RALEIGH – NAACP protesters and other activists —including some from Chapel Hill— say the “wave of civil disobedience” won’t stop until they feel their voices have been heard by the NC General Assembly.

More than 50 people have been arrested so far and more may follow.

NAACP NC State Chapter President William Barber led the rally Tuesday night at the Martin Street Baptist Church in Raleigh. Due to forecasted inclement weather, it was moved from outside of the General Assembly.


“In the face of 500,000 North Carolinians not getting health care, where is your voice now? In the face of unemployed workers getting hurt more, where is your voice now?” Barber said.

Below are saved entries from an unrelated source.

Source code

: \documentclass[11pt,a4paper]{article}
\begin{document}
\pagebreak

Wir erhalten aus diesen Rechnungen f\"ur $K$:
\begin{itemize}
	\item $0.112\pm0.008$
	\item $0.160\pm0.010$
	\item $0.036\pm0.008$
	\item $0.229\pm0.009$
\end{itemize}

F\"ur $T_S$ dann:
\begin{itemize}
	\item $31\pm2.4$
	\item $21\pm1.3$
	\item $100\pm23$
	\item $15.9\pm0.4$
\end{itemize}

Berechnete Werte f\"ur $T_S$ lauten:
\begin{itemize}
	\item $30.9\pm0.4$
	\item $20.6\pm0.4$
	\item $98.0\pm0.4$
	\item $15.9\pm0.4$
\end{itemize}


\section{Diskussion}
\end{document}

Participants prayed, held a candle lit vigil, and sang several songs together.

Chapel Hill-Carrboro NAACP chapter members will took part in the rally—including Bishop Larry Reid of Cathedral of Hope Mission Church in Carrboro.

Reid was arrested last Monday during a NAACP protest.

“Tonight was not only a re-gathering but a re-grouping. We have a better understanding of what we are trying to make happen,” Reid said. “We have a lot of new faces in the audience and a lot of new faces that are coming out to support us and a ready to stand with us.”

One of those new faces was Chapel Hill resident Bert Gurganus.

“It’s not that hard to stand-up and say ‘I’ve had enough,’” Gurganus said.

He was there as a concerned citizen and also to represent the organization Occupy Health and Wellness NC.

Gurganus is a general contractor in Carrboro—his business is Space Builders construction company.

“They are trying to roll back our environmental protection which to me are the foundations for good life,” Gurganus said.

He also believes that this recent wave of state legislation is regressive.

“What I see happening in our state is antithetical to democracy and good sense,” Gurganus said.

Reid says that with each protest—people from a wider range of backgrounds are showing up.

“People continually misunderstand what the fight is about—the fight is really about the people,” he said.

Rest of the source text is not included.